Fitch noted that Egypt's economic growth outperformed the vast majority of Fitch-rated sovereigns throughout the coronavirus pandemic, supported by resilient domestic demand, gas production and a public-sector investment program in the face of sagging tourism and export-oriented sectors.
Real GDP grew 3.3 percent in FY21, down from 3.6 percent in FY20 and 5.6 percent in FY19. Global economic recovery and resumption of tourism to Egypt, helped by the end of a six-year ban on Russian flights to Egypt's Red Sea resorts, will drive an increase to 5.5 percent growth in FY22-FY23, it noted.
As per monetary conditions, Fitch referred to keeps the headline overnight deposit rate unchanged at 8.25 percent after a cumulative 400bp of cuts in 2020.
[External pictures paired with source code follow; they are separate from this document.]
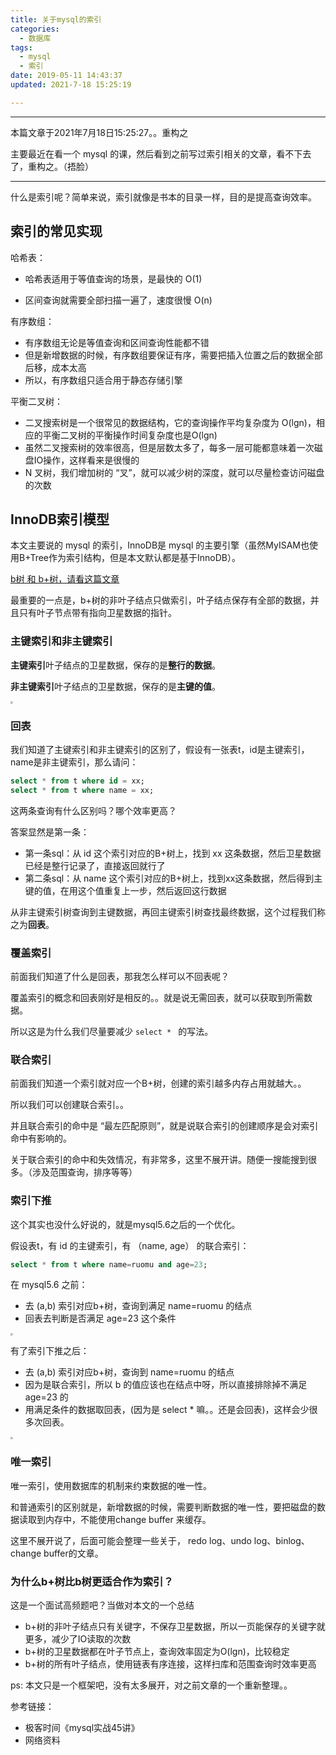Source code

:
 ```yaml
---
title: 关于mysql的索引
categories:
  - 数据库
tags:
  - mysql
  - 索引
date: 2019-05-11 14:43:37
updated: 2021-7-18 15:25:19

---
```

---

本篇文章于2021年7月18日15:25:27。。重构之

主要最近在看一个 mysql 的课，然后看到之前写过索引相关的文章，看不下去了，重构之。（捂脸）

---

什么是索引呢？简单来说，索引就像是书本的目录一样，目的是提高查询效率。

<!--more-->

## 索引的常见实现

哈希表：

- 哈希表适用于等值查询的场景，是最快的 O(1)

- 区间查询就需要全部扫描一遍了，速度很慢 O(n)

有序数组：

- 有序数组无论是等值查询和区间查询性能都不错
- 但是新增数据的时候，有序数组要保证有序，需要把插入位置之后的数据全部后移，成本太高
- 所以，有序数组只适合用于静态存储引擎

平衡二叉树：

- 二叉搜索树是一个很常见的数据结构，它的查询操作平均复杂度为 O(lgn)，相应的平衡二叉树的平衡操作时间复杂度也是O(lgn)
- 虽然二叉搜索树的效率很高，但是层数太多了，每多一层可能都意味着一次磁盘IO操作，这样看来是很慢的
- N 叉树，我们增加树的 “叉”，就可以减少树的深度，就可以尽量检查访问磁盘的次数



## InnoDB索引模型

本文主要说的 mysql 的索引，InnoDB是 mysql 的主要引擎（虽然MyISAM也使用B+Tree作为索引结构，但是本文默认都是基于InnoDB）。

[b树 和 b+树，请看这篇文章](https://zhuanlan.zhihu.com/p/54102723)

最重要的一点是，b+树的非叶子结点只做索引，叶子结点保存有全部的数据，并且只有叶子节点带有指向卫星数据的指针。



### 主键索引和非主键索引

**主键索引**叶子结点的卫星数据，保存的是**整行的数据**。

**非主键索引**叶子结点的卫星数据，保存的是**主键的值**。

<img src="https://proxy.qnoss.seeln.com/images/dcda101051f28502bd5c4402b292e38d.png" style="zoom:25%;" />

### 回表

我们知道了主键索引和非主键索引的区别了，假设有一张表t，id是主键索引，name是非主键索引，那么请问：

```sql
select * from t where id = xx;
select * from t where name = xx;
```

这两条查询有什么区别吗？哪个效率更高？

答案显然是第一条：

- 第一条sql：从 id 这个索引对应的B+树上，找到 xx 这条数据，然后卫星数据已经是整行记录了，直接返回就行了
- 第二条sql：从 name 这个索引对应的B+树上，找到xx这条数据，然后得到主键的值，在用这个值重复上一步，然后返回这行数据

从非主键索引树查询到主键数据，再回主键索引树查找最终数据，这个过程我们称之为**回表**。



### 覆盖索引

前面我们知道了什么是回表，那我怎么样可以不回表呢？

覆盖索引的概念和回表刚好是相反的。。就是说无需回表，就可以获取到所需数据。

所以这是为什么我们尽量要减少 `select * ` 的写法。



### 联合索引

前面我们知道一个索引就对应一个B+树，创建的索引越多内存占用就越大。。

所以我们可以创建联合索引。。

并且联合索引的命中是 “最左匹配原则”，就是说联合索引的创建顺序是会对索引命中有影响的。

关于联合索引的命中和失效情况，有非常多，这里不展开讲。随便一搜能搜到很多。（涉及范围查询，排序等等）



### 索引下推

这个其实也没什么好说的，就是mysql5.6之后的一个优化。

假设表t，有 id 的主键索引，有 （name, age） 的联合索引：

```sql
select * from t where name=ruomu and age=23;
```

在 mysql5.6 之前：

- 去 (a,b) 索引对应b+树，查询到满足 name=ruomu 的结点
- 回表去判断是否满足 age=23 这个条件

<img src="https://proxy.qnoss.seeln.com/images/b32aa8b1f75611e0759e52f5915539ac.jpg" style="zoom:25%;" />

有了索引下推之后：

- 去 (a,b) 索引对应b+树，查询到 name=ruomu 的结点
- 因为是联合索引，所以 b 的值应该也在结点中呀，所以直接排除掉不满足 age=23 的
- 用满足条件的数据取回表，(因为是 select * 嘛。。还是会回表)，这样会少很多次回表。

<img src="https://proxy.qnoss.seeln.com/images/76e385f3df5a694cc4238c7b65acfe1b.jpg" style="zoom:25%;" />

### 唯一索引

唯一索引，使用数据库的机制来约束数据的唯一性。

和普通索引的区别就是，新增数据的时候，需要判断数据的唯一性，要把磁盘的数据读取到内存中，不能使用change buffer 来缓存。

这里不展开说了，后面可能会整理一些关于， redo log、undo log、binlog、change buffer的文章。



### 为什么b+树比b树更适合作为索引？

这是一个面试高频题吧？当做对本文的一个总结

- b+树的非叶子结点只有关键字，不保存卫星数据，所以一页能保存的关键字就更多，减少了IO读取的次数
- b+树的卫星数据都在叶子节点上，查询效率固定为O(lgn)，比较稳定
- b+树的所有叶子结点，使用链表有序连接，这样扫库和范围查询时效率更高



ps: 本文只是一个框架吧，没有太多展开，对之前文章的一个重新整理。。



参考链接：

- 极客时间《mysql实战45讲》
- 网络资料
“This has supported private-sector credit growth (FY21: 21 percent; FY20: 20 percent). However, Egypt's high real interest rates could be eroded by inflation rising to an average of 7 percent in FY22, in the middle of the CBE's target range (FY21: 4.8 percent),” it commented.
It also noted that higher and more persistent inflation than anticipated, a shift in sentiment towards emerging markets or tightening global liquidity conditions, for example in the context of a tapering of Federal Reserve asset purchases, could force the CBE to tighten rates again, with knock-on effects on growth.
“Global monetary conditions are becoming less favorable for Egypt and represent key risks to the positive trends in its public finance and macro fundamentals,” it said, explaining that since mid-2020, there has been a mutually reinforcing dynamic between exchange rate stability and non-resident inflows into the Egyptian pound government bond market, against the backdrop of high real rates in Egypt and easy global monetary conditions and "risk on" sentiment globally.
It also referred to the hike in foreign holdings of government T-bills and T-bonds reaching an all-time-high of $34 billion in September 2021 (over 12 percent of government domestic debt and 85 percent of CBE foreign reserves), from a trough of less than $10 billion in June 2020, commenting these flows could reverse in response to any confidence shock or shift in global liquidity conditions, putting pressure on foreign exchange liquidity, interest rates and the exchange rate.
“Egypt's inclusion in the JP Morgan GBI-EM bond index from January 2022 will provide some structural support to non-resident investor demand, as could the settlement of Egyptian bonds by Euroclear Bank, anticipated later in 2022,” it added.
In Fitch’s view, continued exchange rate rigidity poses risks to macroeconomic stability and current account performance in the medium term. Real effective appreciation has eroded a large part of the competitiveness gain from the 2016 devaluation and increases the risk of another sharp nominal exchange rate adjustment in the future, potentially undermining price stability and domestic confidence. Nevertheless, the CBE maintains that it is committed to exchange rate flexibility, intervening only to mitigate disorderly market movements.